◆ **Work required**
Collect all lines below with the string "Poems".

Data to examine START

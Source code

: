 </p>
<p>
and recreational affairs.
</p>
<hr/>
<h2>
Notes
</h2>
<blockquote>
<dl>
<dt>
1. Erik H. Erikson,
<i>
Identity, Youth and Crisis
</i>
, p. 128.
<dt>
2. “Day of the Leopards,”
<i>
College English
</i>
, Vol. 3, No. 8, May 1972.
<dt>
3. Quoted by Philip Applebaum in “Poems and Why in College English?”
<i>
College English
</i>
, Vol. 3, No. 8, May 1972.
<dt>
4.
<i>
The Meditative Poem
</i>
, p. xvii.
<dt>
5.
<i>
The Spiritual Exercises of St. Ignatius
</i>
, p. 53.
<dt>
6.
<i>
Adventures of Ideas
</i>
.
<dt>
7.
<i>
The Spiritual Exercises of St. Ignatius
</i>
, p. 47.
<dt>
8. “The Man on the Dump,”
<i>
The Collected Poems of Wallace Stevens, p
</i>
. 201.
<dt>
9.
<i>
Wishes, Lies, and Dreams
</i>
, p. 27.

Data to examine END

◆ **Written solution**
3. Quoted by Philip Applebaum in “Poems and Why in College English?”
The Collected Poems of Wallace Stevens, p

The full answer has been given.